Image Credit: Kansas City AIA

  • Erica Allison

    Very cool presentation, Shelly! I think this is highly applicable and relevant to any corporate entity or small biz, not just architecture and design.  I really loved the sample tweets from varying perspectives included in the presentation, as well as the screen shots for other architects’ twitter pages – smart way to make it stick!

  • Anonymous

    Nice slideshare ! I think, more than ever, now is the time for small architectural firms to reconsider their web and social media presence, not only because of social media’s penetration but because of the opportunities available to better present their work through HTML5, jQuery, etc. and begin to move away from the more cumbersome and SEO-problematic Flash-based websites.

    Besides the obvious platforms – LinkedIn, Twitter, Facebook, architects – especially those with small practices — should be taking advantage of Youtube (and Flickr) to feature their work.
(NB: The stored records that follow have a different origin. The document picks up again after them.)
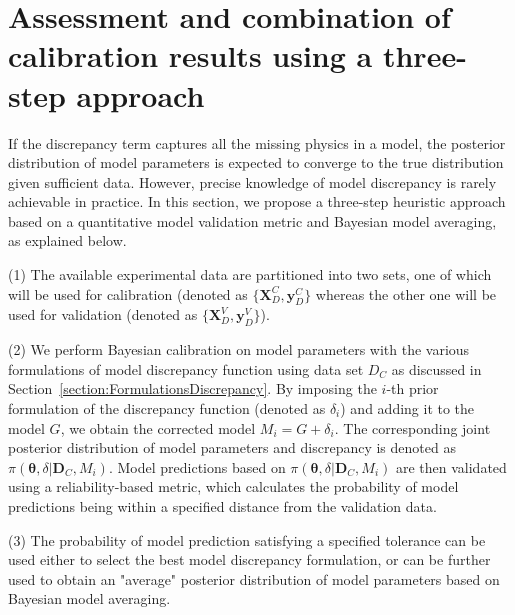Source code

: \documentclass[preprint,review,12pt,3p]{elsarticle}
\begin{document}
\section{Assessment and combination of calibration results using a three-step approach}\label{section:threeSteps}
If the discrepancy term captures all the missing physics in a model, the posterior distribution of model parameters is expected to converge to the true distribution given sufficient data. However, precise knowledge of model discrepancy is rarely achievable in practice. In this section, we propose a three-step heuristic approach based on a quantitative model validation metric and Bayesian model averaging, as explained below.

(1) The available experimental data are partitioned into two sets, one of which will be used for calibration (denoted as $\{\boldsymbol{X}_D^C, \boldsymbol{y}_D^C \}$ whereas the other one will be used for validation (denoted as $\{\boldsymbol{X}_D^V, \boldsymbol{y}_D^V \}$). 

(2) We perform Bayesian calibration on model parameters with the various formulations of model discrepancy function using data set $D_C$ as discussed in Section~\ref{section:FormulationsDiscrepancy}. By imposing the $i$-th prior formulation of the discrepancy function (denoted as $\delta_i$) and adding it to the model $G$, we obtain the corrected model $M_i = G+\delta_i$. The corresponding joint posterior distribution of model parameters and discrepancy is denoted as $\pi(\boldsymbol{\theta},\delta | \boldsymbol{D}_C, M_i)$. Model predictions based on $\pi(\boldsymbol{\theta},\delta | \boldsymbol{D}_C, M_i)$ are then validated using a reliability-based metric, which calculates the probability of model predictions being within a specified distance from the validation data.

(3) The probability of model prediction satisfying a specified tolerance can be used either to select the best model discrepancy formulation, or can be further used to obtain an "average" posterior distribution of model parameters based on Bayesian model averaging.  
\end{document}
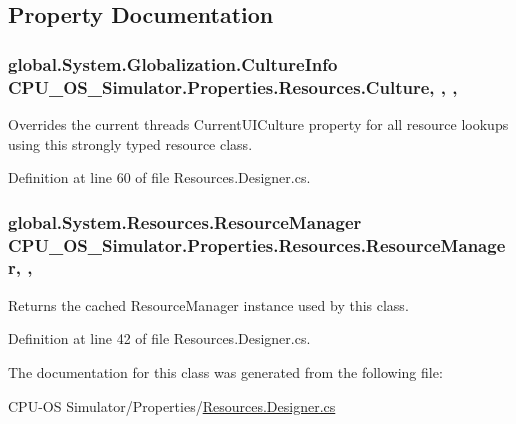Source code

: \subsection{Property Documentation}
\hypertarget{class_c_p_u___o_s___simulator_1_1_properties_1_1_resources_afb07c44f770e3a53a2df87db2ebd9af3}{}
\subsubsection[{Culture}]{\setlength{\rightskip}{0pt plus 5cm}global.\+System.\+Globalization.\+Culture\+Info C\+P\+U\+\_\+\+O\+S\+\_\+\+Simulator.\+Properties.\+Resources.\+Culture\hspace{0.3cm}{\ttfamily [static]}, {\ttfamily [get]}, {\ttfamily [set]}, {\ttfamily [package]}}\label{class_c_p_u___o_s___simulator_1_1_properties_1_1_resources_afb07c44f770e3a53a2df87db2ebd9af3}


Overrides the current thread\textquotesingle{}s Current\+U\+I\+Culture property for all resource lookups using this strongly typed resource class. 



Definition at line 60 of file Resources.\+Designer.\+cs.

\hypertarget{class_c_p_u___o_s___simulator_1_1_properties_1_1_resources_a59a57fa23c17b7afe97c18c6cb3c30cc}{}
\subsubsection[{Resource\+Manager}]{\setlength{\rightskip}{0pt plus 5cm}global.\+System.\+Resources.\+Resource\+Manager C\+P\+U\+\_\+\+O\+S\+\_\+\+Simulator.\+Properties.\+Resources.\+Resource\+Manager\hspace{0.3cm}{\ttfamily [static]}, {\ttfamily [get]}, {\ttfamily [package]}}\label{class_c_p_u___o_s___simulator_1_1_properties_1_1_resources_a59a57fa23c17b7afe97c18c6cb3c30cc}


Returns the cached Resource\+Manager instance used by this class. 



Definition at line 42 of file Resources.\+Designer.\+cs.



The documentation for this class was generated from the following file\+:\begin{DoxyCompactItemize}
\item 
C\+P\+U-\/\+O\+S Simulator/\+Properties/\hyperlink{_resources_8_designer_8cs}{Resources.\+Designer.\+cs}\end{DoxyCompactItemize}
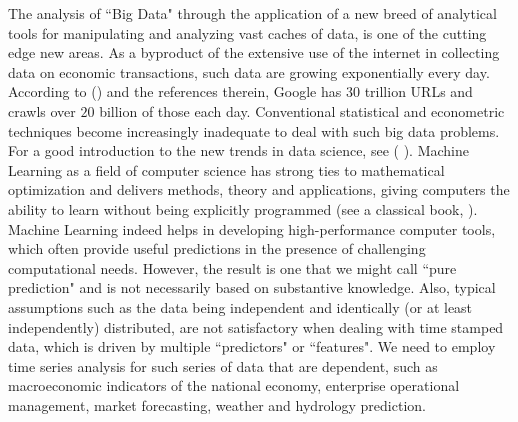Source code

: \documentclass[twoside,11pt]{article}
\begin{document}
The analysis of ``Big Data" through the application of a new breed of analytical tools for manipulating and analyzing vast caches of data, is one of the cutting edge new areas. As a byproduct of the extensive use of the internet in collecting data on economic transactions, such data are growing exponentially every day. According to (\citealp{varian2014big}) and the references therein, Google has $30$ trillion URLs and crawls over $20$ billion of those each day.
Conventional statistical and econometric techniques become increasingly inadequate to deal with such big data problems. For a good introduction to the new trends in data science, see ( \citealp{Blei2017Science}).
Machine Learning as a field of computer science has strong ties to mathematical optimization and delivers methods, theory and applications, giving computers the ability to learn without being explicitly programmed (see a classical book, \citealp{mohri2012foundations}).
Machine Learning indeed helps in developing high-performance computer tools, which often provide useful predictions in the presence of challenging computational needs. However, the result is one that we might call ``pure prediction" and is not necessarily based on substantive knowledge. Also, typical assumptions such as the data being independent and identically (or at least independently) distributed, are not satisfactory when dealing with time stamped data, which is driven by multiple ``predictors" or ``features".
We need to employ time series analysis for such series of data that are dependent,
such as macroeconomic indicators of the national economy, enterprise operational management, market forecasting, weather and hydrology prediction.
\end{document}
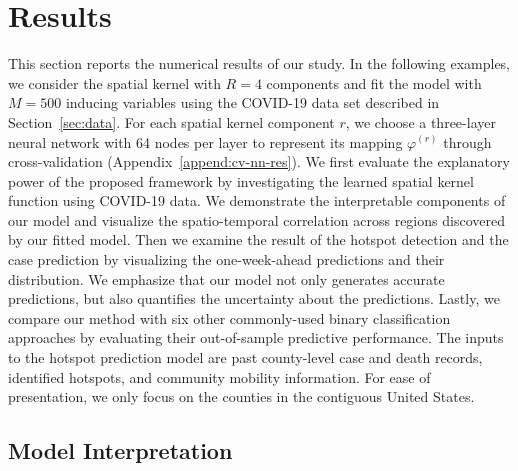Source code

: \documentclass[journal]{IEEEtran}
\begin{document}
\section{Results}
\label{sec:results}

This section reports the numerical results of our study. 
In the following examples, we consider the spatial kernel with $R=4$ components and fit the model with $M=500$ inducing variables using the COVID-19 data set described in Section~\ref{sec:data}. 
For each spatial kernel component $r$, 
we choose a three-layer neural network with 64 nodes per layer to represent its mapping $\varphi^{(r)}$ through cross-validation (Appendix~\ref{append:cv-nn-res}).
We first evaluate the explanatory power of the proposed framework by investigating the learned spatial kernel function using COVID-19 data. 
We demonstrate the interpretable components of our model and visualize the spatio-temporal correlation across regions discovered by our fitted model.
Then we examine the result of the hotspot detection and the case prediction by visualizing the one-week-ahead predictions and their distribution.
We emphasize that our model not only generates accurate predictions, but also quantifies the uncertainty about the predictions.
Lastly, we compare our method with six other commonly-used binary classification approaches by evaluating their out-of-sample predictive performance. 
The inputs to the hotspot prediction model are past county-level case and death records, identified hotspots, and community mobility information. 
For ease of presentation, we only focus on the counties in the contiguous United States. 

\subsection{Model Interpretation}
\end{document}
YouTube is the “secret weapon” of social media. One of the ways to figure this out is to start looking at how the best photographers build their sites and use social media.

    Although I’ve never had the opportunity to build a site for an architect (ironically — Architecture is my first degree) I do think that the emerging technologies make this a perfect time for Architects to review both their social media presence and how they present their work on the web.

  • Christopher Cole

    Great post, Shelly!  My step-daughter was just accepted to Lawrence Tech University here in southeast Michigan and is studying architecture so this is good stuff I will pass long. 

  • Colleen Tompkins

    Thank you for sharing your slides. We attended a similar presentation at AIAKC last year but missed this one.

  • Anonymous

    Sure thing, Colleen. Glad you enjoyed!

  • Anonymous

    You’re welcome, Christopher. Good for her!!! It’s a great field for women.

  • Anonymous

    I agree with you one million percent! And the same is true of many small businesses (and professional practices). The same principles apply, it’s just a shift in marketing tactics from traditional, old-school methods to the integration of smart online technologies. And it’s not hard, just different.

    Unfortunately, convincing folks to change is always a challenge.

    But when they do, and they start to see results that are measurable – well, it’s all worthwhile.

    And that is what I am fortunate enough to be able to do on a daily basis.

    Thanks so much for coming by – love the way you think :))

  • Anonymous

    Thanks Erica. I agree. 

    And the sample tweets were the brilliance of  Cindy Frewen (@urbanverse:disqus on Twitter) — she’s an architect and deeply immersed in the space, so she does a great job of helping teach others how to tackle social media.

    Thanks for coming by!!!

  • Anonymous

    You too Shelly:) Great topic choice ! 

  • Peter Papesch, AIA

    Thank you for a very valuable presentation.
    One suggestion to help us neanderthals/luddites (i.e. architects trained before you were born … ;-): add links of how to engage in blogs, twitter, facebook, etc., i.e. links where the basics of each is explained and sample tutorials for engaging or starting can be found.

    Peter Papesch, AIA
    Chair, BSA Sustainability Education Committee
    Former (founding) chair and current member, USGBC Massachusetts Education Committee
    Co-chair, Back Bay Green Initiative
    Member, BSA COTE
    617 267-6598
    [email protected]:disqus

  • Anonymous

    Hi Peter,

    I’m probably the same as that you are – so be careful there on the neanderthal references. You know how we women can be about age.

    Because you asked so nicely, I’ll write a post about it … with those kinds of resources articulated. How’s that for responsive?